## DIRECTIONS FOR THIS TASK
Gather all lines with "only" from the records.

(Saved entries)
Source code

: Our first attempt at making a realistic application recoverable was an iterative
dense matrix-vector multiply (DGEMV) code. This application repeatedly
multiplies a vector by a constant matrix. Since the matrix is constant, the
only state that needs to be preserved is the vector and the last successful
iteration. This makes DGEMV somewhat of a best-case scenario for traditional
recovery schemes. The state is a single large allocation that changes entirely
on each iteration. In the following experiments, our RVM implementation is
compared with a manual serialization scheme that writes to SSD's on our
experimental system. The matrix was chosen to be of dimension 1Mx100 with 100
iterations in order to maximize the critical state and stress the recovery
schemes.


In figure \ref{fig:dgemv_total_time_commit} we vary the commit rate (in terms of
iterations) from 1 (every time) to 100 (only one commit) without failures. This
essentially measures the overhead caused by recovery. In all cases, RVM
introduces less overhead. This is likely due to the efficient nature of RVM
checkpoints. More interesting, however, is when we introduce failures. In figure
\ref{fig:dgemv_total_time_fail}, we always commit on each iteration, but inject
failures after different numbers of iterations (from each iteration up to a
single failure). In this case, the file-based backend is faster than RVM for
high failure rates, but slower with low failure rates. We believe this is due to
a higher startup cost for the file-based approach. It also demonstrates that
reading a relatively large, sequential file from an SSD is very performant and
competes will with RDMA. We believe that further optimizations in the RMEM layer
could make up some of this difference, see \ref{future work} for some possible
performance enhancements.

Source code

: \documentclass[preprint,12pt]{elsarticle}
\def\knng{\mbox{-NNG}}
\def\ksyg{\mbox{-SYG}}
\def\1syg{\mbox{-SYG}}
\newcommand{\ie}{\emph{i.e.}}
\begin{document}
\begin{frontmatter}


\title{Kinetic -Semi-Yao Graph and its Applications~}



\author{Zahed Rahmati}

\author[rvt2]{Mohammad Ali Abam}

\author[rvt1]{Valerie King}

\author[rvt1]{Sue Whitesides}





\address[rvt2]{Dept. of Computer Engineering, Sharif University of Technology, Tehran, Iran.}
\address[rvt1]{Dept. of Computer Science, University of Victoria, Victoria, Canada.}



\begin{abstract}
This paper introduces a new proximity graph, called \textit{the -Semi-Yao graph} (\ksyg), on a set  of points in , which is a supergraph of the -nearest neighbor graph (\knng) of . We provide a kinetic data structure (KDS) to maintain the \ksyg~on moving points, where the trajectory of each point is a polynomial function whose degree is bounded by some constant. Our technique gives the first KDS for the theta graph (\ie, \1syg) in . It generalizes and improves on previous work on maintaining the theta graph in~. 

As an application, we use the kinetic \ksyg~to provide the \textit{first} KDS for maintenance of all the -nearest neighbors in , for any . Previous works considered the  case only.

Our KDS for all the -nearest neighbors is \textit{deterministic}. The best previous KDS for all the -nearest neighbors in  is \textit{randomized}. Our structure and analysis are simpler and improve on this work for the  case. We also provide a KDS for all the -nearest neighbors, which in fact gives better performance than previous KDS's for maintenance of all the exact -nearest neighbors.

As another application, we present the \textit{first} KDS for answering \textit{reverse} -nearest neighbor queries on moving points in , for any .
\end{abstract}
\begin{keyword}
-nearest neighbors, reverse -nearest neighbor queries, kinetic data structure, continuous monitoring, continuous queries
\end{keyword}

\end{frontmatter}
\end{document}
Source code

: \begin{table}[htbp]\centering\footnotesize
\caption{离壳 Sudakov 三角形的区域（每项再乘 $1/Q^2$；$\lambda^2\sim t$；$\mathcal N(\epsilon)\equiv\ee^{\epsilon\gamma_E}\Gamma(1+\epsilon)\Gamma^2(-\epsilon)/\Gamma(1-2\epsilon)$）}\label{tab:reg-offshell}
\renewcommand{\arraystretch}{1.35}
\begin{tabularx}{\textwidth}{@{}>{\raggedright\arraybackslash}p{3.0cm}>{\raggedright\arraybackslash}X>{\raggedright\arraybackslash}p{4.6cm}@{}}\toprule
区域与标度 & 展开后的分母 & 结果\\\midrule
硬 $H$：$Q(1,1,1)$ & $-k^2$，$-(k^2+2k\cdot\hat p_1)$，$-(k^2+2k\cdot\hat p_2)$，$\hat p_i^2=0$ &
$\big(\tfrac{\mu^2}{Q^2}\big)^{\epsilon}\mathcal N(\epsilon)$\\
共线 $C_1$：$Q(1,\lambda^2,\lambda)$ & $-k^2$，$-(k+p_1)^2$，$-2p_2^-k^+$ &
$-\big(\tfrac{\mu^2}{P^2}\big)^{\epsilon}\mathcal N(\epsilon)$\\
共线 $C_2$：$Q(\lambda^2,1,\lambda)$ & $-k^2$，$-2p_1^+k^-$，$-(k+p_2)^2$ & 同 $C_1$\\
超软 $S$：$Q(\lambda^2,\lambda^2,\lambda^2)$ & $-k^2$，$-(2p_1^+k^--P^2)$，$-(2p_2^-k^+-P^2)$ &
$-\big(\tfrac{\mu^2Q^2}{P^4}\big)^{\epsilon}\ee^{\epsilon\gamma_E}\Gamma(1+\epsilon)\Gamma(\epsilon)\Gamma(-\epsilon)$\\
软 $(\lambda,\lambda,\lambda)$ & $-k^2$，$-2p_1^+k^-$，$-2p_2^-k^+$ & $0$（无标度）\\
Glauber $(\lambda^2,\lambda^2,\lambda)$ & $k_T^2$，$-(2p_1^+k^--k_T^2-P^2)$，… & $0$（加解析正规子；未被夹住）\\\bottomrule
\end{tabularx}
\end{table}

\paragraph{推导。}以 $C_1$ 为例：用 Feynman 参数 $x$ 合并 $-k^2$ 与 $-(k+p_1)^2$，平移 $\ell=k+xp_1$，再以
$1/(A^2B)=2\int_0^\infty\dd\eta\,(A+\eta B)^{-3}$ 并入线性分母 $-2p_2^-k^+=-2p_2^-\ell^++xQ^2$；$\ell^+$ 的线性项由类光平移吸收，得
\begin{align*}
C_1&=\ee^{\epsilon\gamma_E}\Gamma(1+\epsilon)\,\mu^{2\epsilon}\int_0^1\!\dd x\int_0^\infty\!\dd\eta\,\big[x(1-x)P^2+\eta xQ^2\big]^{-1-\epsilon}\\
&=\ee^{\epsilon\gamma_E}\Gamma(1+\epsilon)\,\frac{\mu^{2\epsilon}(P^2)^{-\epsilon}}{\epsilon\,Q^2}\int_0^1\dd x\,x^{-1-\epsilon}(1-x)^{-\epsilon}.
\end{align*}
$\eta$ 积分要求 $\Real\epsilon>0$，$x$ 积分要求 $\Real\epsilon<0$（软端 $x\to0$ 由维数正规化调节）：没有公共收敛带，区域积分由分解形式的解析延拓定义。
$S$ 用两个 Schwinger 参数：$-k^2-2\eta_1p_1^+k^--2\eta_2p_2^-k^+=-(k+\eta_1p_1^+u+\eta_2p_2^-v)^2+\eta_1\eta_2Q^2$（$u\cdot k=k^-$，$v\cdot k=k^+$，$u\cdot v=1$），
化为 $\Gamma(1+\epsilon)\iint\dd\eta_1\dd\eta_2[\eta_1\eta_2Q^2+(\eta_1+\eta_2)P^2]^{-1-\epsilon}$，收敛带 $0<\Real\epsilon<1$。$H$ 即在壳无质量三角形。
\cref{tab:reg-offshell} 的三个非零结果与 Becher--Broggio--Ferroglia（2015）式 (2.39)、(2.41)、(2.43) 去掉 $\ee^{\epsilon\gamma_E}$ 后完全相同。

## SOLUTION TO THIS PROBLEM
only state that needs to be preserved is the vector and the last successful
iterations) from 1 (every time) to 100 (only one commit) without failures. This
As an application, we use the kinetic \ksyg~to provide the \textit{first} KDS for maintenance of all the -nearest neighbors in , for any . Previous works considered the  case only.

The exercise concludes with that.